Exercise instructions:
Would you please write out each of the entries below exactly, omitting pictures?
★ ★ ★ ★ ★ ★ ★
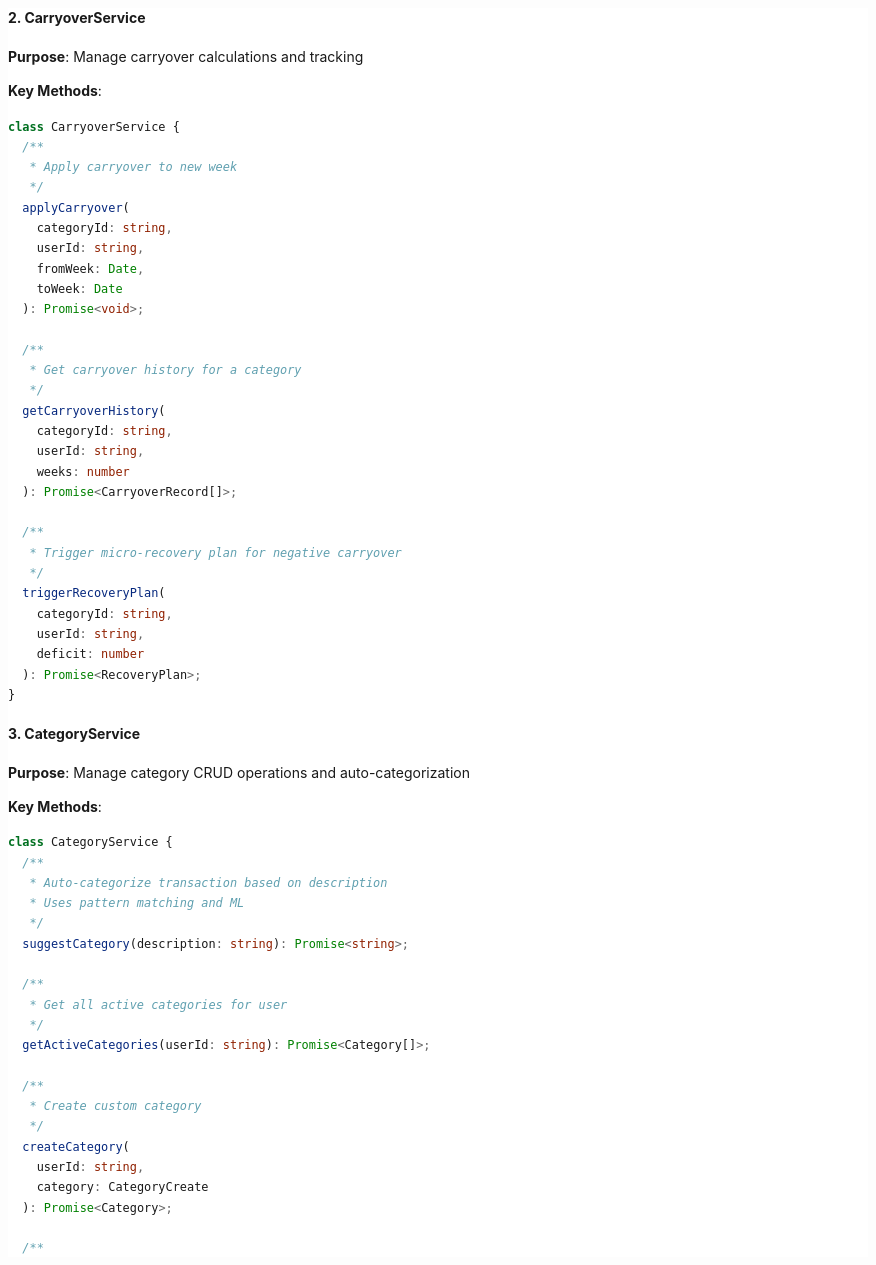 #### 2. CarryoverService

**Purpose**: Manage carryover calculations and tracking

**Key Methods**:

```typescript
class CarryoverService {
  /**
   * Apply carryover to new week
   */
  applyCarryover(
    categoryId: string,
    userId: string,
    fromWeek: Date,
    toWeek: Date
  ): Promise<void>;

  /**
   * Get carryover history for a category
   */
  getCarryoverHistory(
    categoryId: string,
    userId: string,
    weeks: number
  ): Promise<CarryoverRecord[]>;

  /**
   * Trigger micro-recovery plan for negative carryover
   */
  triggerRecoveryPlan(
    categoryId: string,
    userId: string,
    deficit: number
  ): Promise<RecoveryPlan>;
}
```

#### 3. CategoryService

**Purpose**: Manage category CRUD operations and auto-categorization

**Key Methods**:

```typescript
class CategoryService {
  /**
   * Auto-categorize transaction based on description
   * Uses pattern matching and ML
   */
  suggestCategory(description: string): Promise<string>;

  /**
   * Get all active categories for user
   */
  getActiveCategories(userId: string): Promise<Category[]>;

  /**
   * Create custom category
   */
  createCategory(
    userId: string,
    category: CategoryCreate
  ): Promise<Category>;

  /**
```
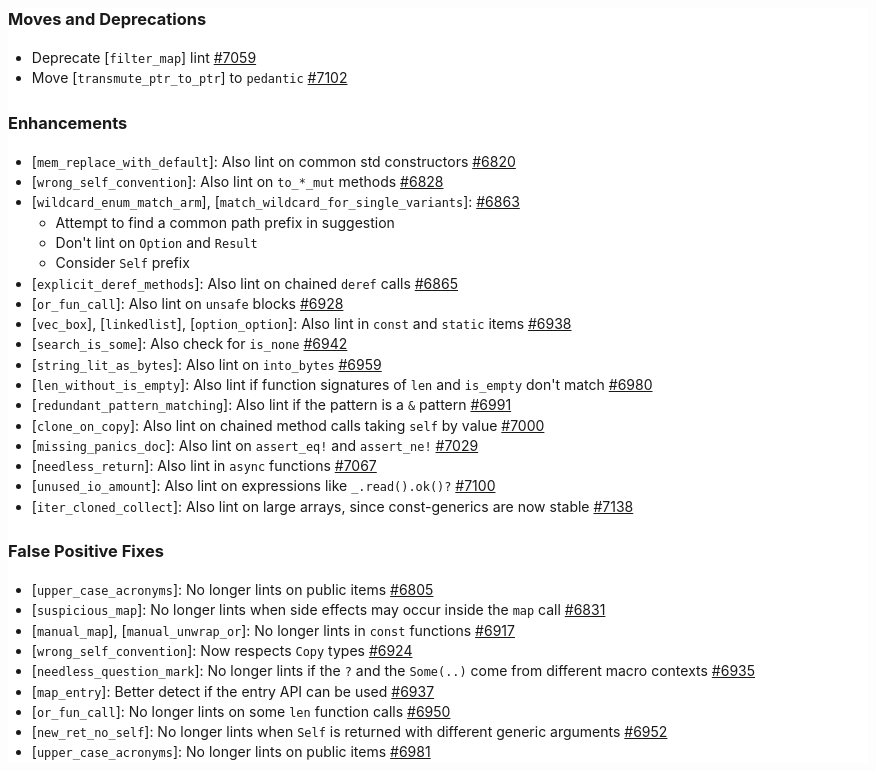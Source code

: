 ### Moves and Deprecations

* Deprecate [`filter_map`] lint
  [#7059](https://github.com/rust-lang/rust-clippy/pull/7059)
* Move [`transmute_ptr_to_ptr`] to `pedantic`
  [#7102](https://github.com/rust-lang/rust-clippy/pull/7102)

### Enhancements

* [`mem_replace_with_default`]: Also lint on common std constructors
  [#6820](https://github.com/rust-lang/rust-clippy/pull/6820)
* [`wrong_self_convention`]: Also lint on `to_*_mut` methods
  [#6828](https://github.com/rust-lang/rust-clippy/pull/6828)
* [`wildcard_enum_match_arm`], [`match_wildcard_for_single_variants`]:
  [#6863](https://github.com/rust-lang/rust-clippy/pull/6863)
    * Attempt to find a common path prefix in suggestion
    * Don't lint on `Option` and `Result`
    * Consider `Self` prefix
* [`explicit_deref_methods`]: Also lint on chained `deref` calls
  [#6865](https://github.com/rust-lang/rust-clippy/pull/6865)
* [`or_fun_call`]: Also lint on `unsafe` blocks
  [#6928](https://github.com/rust-lang/rust-clippy/pull/6928)
* [`vec_box`], [`linkedlist`], [`option_option`]: Also lint in `const` and
  `static` items [#6938](https://github.com/rust-lang/rust-clippy/pull/6938)
* [`search_is_some`]: Also check for `is_none`
  [#6942](https://github.com/rust-lang/rust-clippy/pull/6942)
* [`string_lit_as_bytes`]: Also lint on `into_bytes`
  [#6959](https://github.com/rust-lang/rust-clippy/pull/6959)
* [`len_without_is_empty`]: Also lint if function signatures of `len` and
  `is_empty` don't match
  [#6980](https://github.com/rust-lang/rust-clippy/pull/6980)
* [`redundant_pattern_matching`]: Also lint if the pattern is a `&` pattern
  [#6991](https://github.com/rust-lang/rust-clippy/pull/6991)
* [`clone_on_copy`]: Also lint on chained method calls taking `self` by value
  [#7000](https://github.com/rust-lang/rust-clippy/pull/7000)
* [`missing_panics_doc`]: Also lint on `assert_eq!` and `assert_ne!`
  [#7029](https://github.com/rust-lang/rust-clippy/pull/7029)
* [`needless_return`]: Also lint in `async` functions
  [#7067](https://github.com/rust-lang/rust-clippy/pull/7067)
* [`unused_io_amount`]: Also lint on expressions like `_.read().ok()?`
  [#7100](https://github.com/rust-lang/rust-clippy/pull/7100)
* [`iter_cloned_collect`]: Also lint on large arrays, since const-generics are
  now stable [#7138](https://github.com/rust-lang/rust-clippy/pull/7138)

### False Positive Fixes

* [`upper_case_acronyms`]: No longer lints on public items
  [#6805](https://github.com/rust-lang/rust-clippy/pull/6805)
* [`suspicious_map`]: No longer lints when side effects may occur inside the
  `map` call [#6831](https://github.com/rust-lang/rust-clippy/pull/6831)
* [`manual_map`], [`manual_unwrap_or`]: No longer lints in `const` functions
  [#6917](https://github.com/rust-lang/rust-clippy/pull/6917)
* [`wrong_self_convention`]: Now respects `Copy` types
  [#6924](https://github.com/rust-lang/rust-clippy/pull/6924)
* [`needless_question_mark`]: No longer lints if the `?` and the `Some(..)` come
  from different macro contexts [#6935](https://github.com/rust-lang/rust-clippy/pull/6935)
* [`map_entry`]: Better detect if the entry API can be used
  [#6937](https://github.com/rust-lang/rust-clippy/pull/6937)
* [`or_fun_call`]: No longer lints on some `len` function calls
  [#6950](https://github.com/rust-lang/rust-clippy/pull/6950)
* [`new_ret_no_self`]: No longer lints when `Self` is returned with different
  generic arguments [#6952](https://github.com/rust-lang/rust-clippy/pull/6952)
* [`upper_case_acronyms`]: No longer lints on public items
  [#6981](https://github.com/rust-lang/rust-clippy/pull/6981)

[Roadmap]: https://github.com/rust-lang/rust-clippy/blob/master/book/src/development/proposals/roadmap-2021.md
[Roadmap project page]: https://github.com/rust-lang/rust-clippy/projects/3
★ ★ ★ ★ ★ ★ ★
Exercise response:
 #### 2. CarryoverService

**Purpose**: Manage carryover calculations and tracking

**Key Methods**:

```typescript
class CarryoverService {
  /**
   * Apply carryover to new week
   */
  applyCarryover(
    categoryId: string,
    userId: string,
    fromWeek: Date,
    toWeek: Date
  ): Promise<void>;

  /**
   * Get carryover history for a category
   */
  getCarryoverHistory(
    categoryId: string,
    userId: string,
    weeks: number
  ): Promise<CarryoverRecord[]>;

  /**
   * Trigger micro-recovery plan for negative carryover
   */
  triggerRecoveryPlan(
    categoryId: string,
    userId: string,
    deficit: number
  ): Promise<RecoveryPlan>;
}
```

#### 3. CategoryService

**Purpose**: Manage category CRUD operations and auto-categorization

**Key Methods**:

```typescript
class CategoryService {
  /**
   * Auto-categorize transaction based on description
   * Uses pattern matching and ML
   */
  suggestCategory(description: string): Promise<string>;

  /**
   * Get all active categories for user
   */
  getActiveCategories(userId: string): Promise<Category[]>;

  /**
   * Create custom category
   */
  createCategory(
    userId: string,
    category: CategoryCreate
  ): Promise<Category>;

  /**
```
Source code

: ### Moves and Deprecations

* Deprecate [`filter_map`] lint
  [#7059](https://github.com/rust-lang/rust-clippy/pull/7059)
* Move [`transmute_ptr_to_ptr`] to `pedantic`
  [#7102](https://github.com/rust-lang/rust-clippy/pull/7102)

### Enhancements

* [`mem_replace_with_default`]: Also lint on common std constructors
  [#6820](https://github.com/rust-lang/rust-clippy/pull/6820)
* [`wrong_self_convention`]: Also lint on `to_*_mut` methods
  [#6828](https://github.com/rust-lang/rust-clippy/pull/6828)
* [`wildcard_enum_match_arm`], [`match_wildcard_for_single_variants`]:
  [#6863](https://github.com/rust-lang/rust-clippy/pull/6863)
    * Attempt to find a common path prefix in suggestion
    * Don't lint on `Option` and `Result`
    * Consider `Self` prefix
* [`explicit_deref_methods`]: Also lint on chained `deref` calls
  [#6865](https://github.com/rust-lang/rust-clippy/pull/6865)
* [`or_fun_call`]: Also lint on `unsafe` blocks
  [#6928](https://github.com/rust-lang/rust-clippy/pull/6928)
* [`vec_box`], [`linkedlist`], [`option_option`]: Also lint in `const` and
  `static` items [#6938](https://github.com/rust-lang/rust-clippy/pull/6938)
* [`search_is_some`]: Also check for `is_none`
  [#6942](https://github.com/rust-lang/rust-clippy/pull/6942)
* [`string_lit_as_bytes`]: Also lint on `into_bytes`
  [#6959](https://github.com/rust-lang/rust-clippy/pull/6959)
* [`len_without_is_empty`]: Also lint if function signatures of `len` and
  `is_empty` don't match
  [#6980](https://github.com/rust-lang/rust-clippy/pull/6980)
* [`redundant_pattern_matching`]: Also lint if the pattern is a `&` pattern
  [#6991](https://github.com/rust-lang/rust-clippy/pull/6991)
* [`clone_on_copy`]: Also lint on chained method calls taking `self` by value
  [#7000](https://github.com/rust-lang/rust-clippy/pull/7000)
* [`missing_panics_doc`]: Also lint on `assert_eq!` and `assert_ne!`
  [#7029](https://github.com/rust-lang/rust-clippy/pull/7029)
* [`needless_return`]: Also lint in `async` functions
  [#7067](https://github.com/rust-lang/rust-clippy/pull/7067)
* [`unused_io_amount`]: Also lint on expressions like `_.read().ok()?`
  [#7100](https://github.com/rust-lang/rust-clippy/pull/7100)
* [`iter_cloned_collect`]: Also lint on large arrays, since const-generics are
  now stable [#7138](https://github.com/rust-lang/rust-clippy/pull/7138)

### False Positive Fixes

* [`upper_case_acronyms`]: No longer lints on public items
  [#6805](https://github.com/rust-lang/rust-clippy/pull/6805)
* [`suspicious_map`]: No longer lints when side effects may occur inside the
  `map` call [#6831](https://github.com/rust-lang/rust-clippy/pull/6831)
* [`manual_map`], [`manual_unwrap_or`]: No longer lints in `const` functions
  [#6917](https://github.com/rust-lang/rust-clippy/pull/6917)
* [`wrong_self_convention`]: Now respects `Copy` types
  [#6924](https://github.com/rust-lang/rust-clippy/pull/6924)
* [`needless_question_mark`]: No longer lints if the `?` and the `Some(..)` come
  from different macro contexts [#6935](https://github.com/rust-lang/rust-clippy/pull/6935)
* [`map_entry`]: Better detect if the entry API can be used
  [#6937](https://github.com/rust-lang/rust-clippy/pull/6937)
* [`or_fun_call`]: No longer lints on some `len` function calls
  [#6950](https://github.com/rust-lang/rust-clippy/pull/6950)
* [`new_ret_no_self`]: No longer lints when `Self` is returned with different
  generic arguments [#6952](https://github.com/rust-lang/rust-clippy/pull/6952)
* [`upper_case_acronyms`]: No longer lints on public items
  [#6981](https://github.com/rust-lang/rust-clippy/pull/6981)

[Roadmap]: https://github.com/rust-lang/rust-clippy/blob/master/book/src/development/proposals/roadmap-2021.md
[Roadmap project page]: https://github.com/rust-lang/rust-clippy/projects/3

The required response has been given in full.